- _Source records_:
○ ○ ○ ○ ○ ○ ○

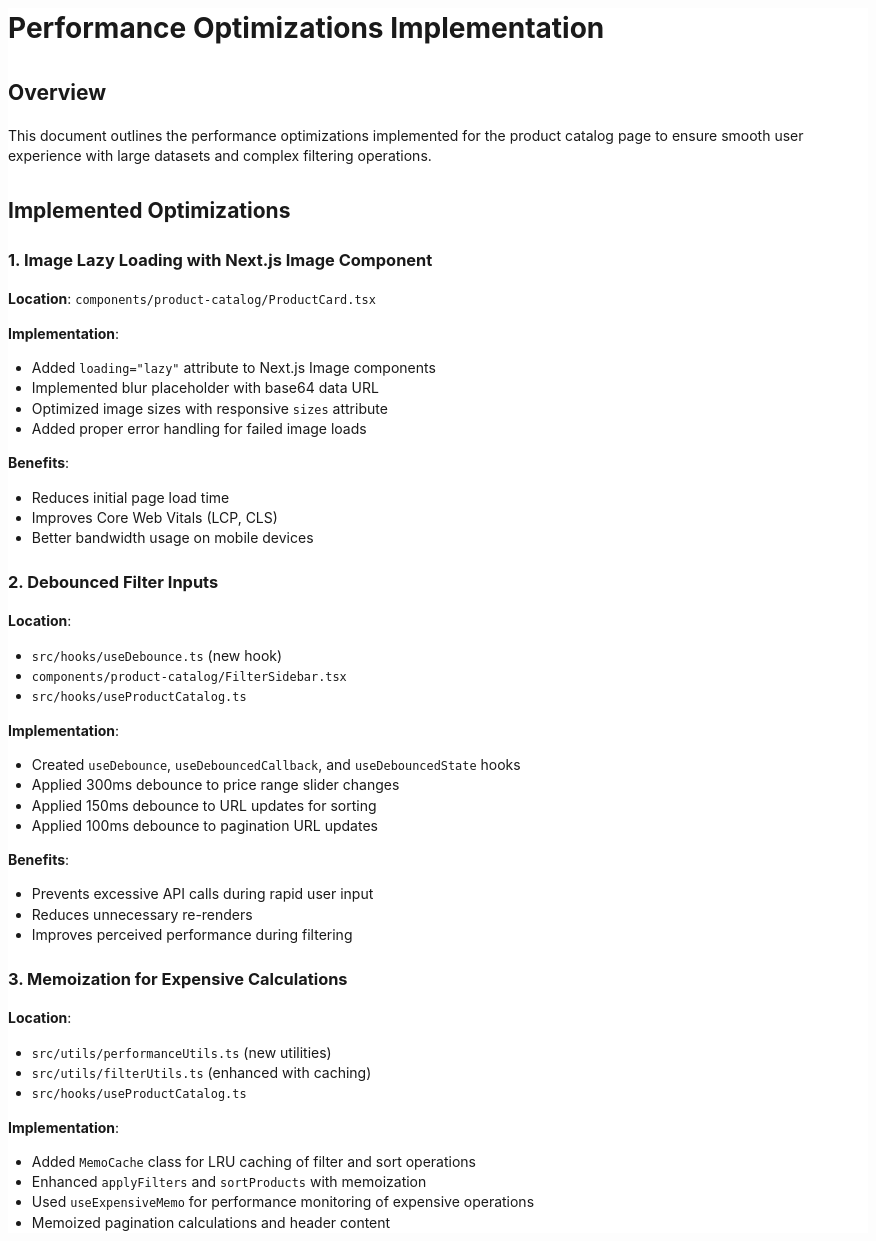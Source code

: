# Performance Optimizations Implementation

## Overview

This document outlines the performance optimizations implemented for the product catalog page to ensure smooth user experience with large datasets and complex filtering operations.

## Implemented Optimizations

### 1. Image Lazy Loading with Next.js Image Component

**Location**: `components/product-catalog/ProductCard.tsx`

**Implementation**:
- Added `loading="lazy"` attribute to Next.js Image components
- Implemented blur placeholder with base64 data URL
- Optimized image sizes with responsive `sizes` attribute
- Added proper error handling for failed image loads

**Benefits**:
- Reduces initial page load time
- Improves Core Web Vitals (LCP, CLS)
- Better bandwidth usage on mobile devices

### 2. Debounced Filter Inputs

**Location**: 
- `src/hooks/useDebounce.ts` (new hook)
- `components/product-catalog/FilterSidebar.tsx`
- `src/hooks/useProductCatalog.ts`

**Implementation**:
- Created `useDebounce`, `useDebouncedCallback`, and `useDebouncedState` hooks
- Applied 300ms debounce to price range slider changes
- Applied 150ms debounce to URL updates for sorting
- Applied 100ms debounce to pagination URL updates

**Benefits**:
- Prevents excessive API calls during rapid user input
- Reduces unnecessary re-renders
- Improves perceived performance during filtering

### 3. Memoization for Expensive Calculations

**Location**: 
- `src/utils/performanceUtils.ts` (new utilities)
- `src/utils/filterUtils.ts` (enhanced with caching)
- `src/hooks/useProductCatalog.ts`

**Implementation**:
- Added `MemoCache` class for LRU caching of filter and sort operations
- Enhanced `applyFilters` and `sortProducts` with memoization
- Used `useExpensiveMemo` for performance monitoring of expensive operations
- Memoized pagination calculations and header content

○ ○ ○ ○ ○ ○ ○

- _Problem statement_:
All records above must be copied exactly, though the pictures they hold are to be left out.

- _Answer to this exercise_:
Source code

:# Performance Optimizations Implementation

## Overview

This document outlines the performance optimizations implemented for the product catalog page to ensure smooth user experience with large datasets and complex filtering operations.

## Implemented Optimizations

### 1. Image Lazy Loading with Next.js Image Component

**Location**: `components/product-catalog/ProductCard.tsx`

**Implementation**:
- Added `loading="lazy"` attribute to Next.js Image components
- Implemented blur placeholder with base64 data URL
- Optimized image sizes with responsive `sizes` attribute
- Added proper error handling for failed image loads

**Benefits**:
- Reduces initial page load time
- Improves Core Web Vitals (LCP, CLS)
- Better bandwidth usage on mobile devices

### 2. Debounced Filter Inputs

**Location**: 
- `src/hooks/useDebounce.ts` (new hook)
- `components/product-catalog/FilterSidebar.tsx`
- `src/hooks/useProductCatalog.ts`

**Implementation**:
- Created `useDebounce`, `useDebouncedCallback`, and `useDebouncedState` hooks
- Applied 300ms debounce to price range slider changes
- Applied 150ms debounce to URL updates for sorting
- Applied 100ms debounce to pagination URL updates

**Benefits**:
- Prevents excessive API calls during rapid user input
- Reduces unnecessary re-renders
- Improves perceived performance during filtering

### 3. Memoization for Expensive Calculations

**Location**: 
- `src/utils/performanceUtils.ts` (new utilities)
- `src/utils/filterUtils.ts` (enhanced with caching)
- `src/hooks/useProductCatalog.ts`

**Implementation**:
- Added `MemoCache` class for LRU caching of filter and sort operations
- Enhanced `applyFilters` and `sortProducts` with memoization
- Used `useExpensiveMemo` for performance monitoring of expensive operations
- Memoized pagination calculations and header content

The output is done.